The MATTER OF CONCERN is as follows. –

The concern I raise relates to the recognition of suspected sepsis, and the need for timely provision of treatment for suspected sepsis.
Notwithstanding that I determined that from the available evidence timely treatment
would not have altered the fatal outcome, I remain firmly of the view this report is necessary. 
I was informed at the inquest that there have been significant improvements in the management of sepsis within the Emergency Department.

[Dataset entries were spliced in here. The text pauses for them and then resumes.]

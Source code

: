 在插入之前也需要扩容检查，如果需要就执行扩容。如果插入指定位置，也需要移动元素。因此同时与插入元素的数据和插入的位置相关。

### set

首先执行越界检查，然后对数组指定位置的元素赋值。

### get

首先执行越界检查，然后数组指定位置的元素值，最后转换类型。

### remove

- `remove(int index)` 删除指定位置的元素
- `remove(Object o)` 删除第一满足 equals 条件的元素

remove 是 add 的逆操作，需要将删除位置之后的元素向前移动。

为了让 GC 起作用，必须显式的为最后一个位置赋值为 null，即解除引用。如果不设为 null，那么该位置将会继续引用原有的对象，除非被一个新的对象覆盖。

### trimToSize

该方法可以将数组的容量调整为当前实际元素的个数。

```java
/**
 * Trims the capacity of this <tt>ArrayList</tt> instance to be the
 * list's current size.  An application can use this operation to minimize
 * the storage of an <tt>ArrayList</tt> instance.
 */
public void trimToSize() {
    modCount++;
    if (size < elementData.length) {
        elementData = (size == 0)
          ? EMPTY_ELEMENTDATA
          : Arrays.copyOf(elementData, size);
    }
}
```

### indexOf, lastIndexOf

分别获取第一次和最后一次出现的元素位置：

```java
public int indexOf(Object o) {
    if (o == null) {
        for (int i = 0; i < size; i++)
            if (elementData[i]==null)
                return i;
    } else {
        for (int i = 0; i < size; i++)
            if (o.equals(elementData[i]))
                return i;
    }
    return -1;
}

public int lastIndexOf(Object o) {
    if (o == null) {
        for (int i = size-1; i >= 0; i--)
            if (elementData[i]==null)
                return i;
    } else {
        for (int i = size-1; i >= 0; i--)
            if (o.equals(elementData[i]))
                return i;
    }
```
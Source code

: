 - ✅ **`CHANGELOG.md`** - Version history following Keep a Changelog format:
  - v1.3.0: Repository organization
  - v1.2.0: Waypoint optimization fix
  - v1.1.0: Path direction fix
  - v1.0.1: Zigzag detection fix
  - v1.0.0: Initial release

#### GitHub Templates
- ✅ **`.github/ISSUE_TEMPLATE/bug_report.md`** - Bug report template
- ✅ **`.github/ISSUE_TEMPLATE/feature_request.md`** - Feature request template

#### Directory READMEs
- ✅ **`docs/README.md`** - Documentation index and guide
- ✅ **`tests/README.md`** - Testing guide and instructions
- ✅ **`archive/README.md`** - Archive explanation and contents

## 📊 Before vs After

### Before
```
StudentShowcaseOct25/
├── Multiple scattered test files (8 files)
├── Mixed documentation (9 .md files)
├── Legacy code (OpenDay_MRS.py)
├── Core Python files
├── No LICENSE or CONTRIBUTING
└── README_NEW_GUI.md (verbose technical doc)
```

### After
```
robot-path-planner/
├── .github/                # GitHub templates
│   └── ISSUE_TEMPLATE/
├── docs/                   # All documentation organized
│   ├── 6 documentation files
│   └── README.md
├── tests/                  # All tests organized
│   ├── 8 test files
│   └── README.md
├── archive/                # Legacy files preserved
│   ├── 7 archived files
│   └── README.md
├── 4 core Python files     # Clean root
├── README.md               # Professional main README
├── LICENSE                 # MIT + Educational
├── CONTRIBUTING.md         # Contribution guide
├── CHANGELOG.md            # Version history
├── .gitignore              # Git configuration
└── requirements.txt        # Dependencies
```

This court has raised concerns with the hospital Trust about this issue previously, and I know it is an issue which the Trust is very aware of and I do not doubt that efforts have been made to make improvements, but having conducted this inquest into  Sandra’s death, in my view there remains a risk that sepsis will go unrecognized, and  urgent treatment will be delayed, putting patients attending Blackpool Victoria  Hospital at risk. My duty to write this report is therefore met. It is not for me to be  prescriptive about what action ought to be taken, but to raise this concern should I feel this is necessary. 
 
6ACTION SHOULD BE TAKEN 
In my opinion action should be taken to prevent future deaths and I believe you have the power to take such action
7YOUR RESPONSE
You are under a duty to respond to this report within 56 days of the date of this report. Given the approaching holiday period I have extended this period to Friday 13th  September 2024. I, the coroner, may extend the period further. 
Your response must contain details of action taken or proposed to be taken, setting out the timetable for action. Otherwise, you must explain why no action is proposed. 
8COPIES and PUBLICATION
I have sent a copy of my report to the Chief Coroner and to the following Interested Persons: 

The family of Sandra Phillpott.
 
I am also under a duty to send the Chief Coroner a copy of your response.
The Chief Coroner may publish either or both in a complete or redacted or summary  form. He may send a copy of this report to any person who he believes may find it  useful or of interest. You may make representations to me, the coroner, at the time of your response, about the release or the publication of your response by the Chief  Coroner.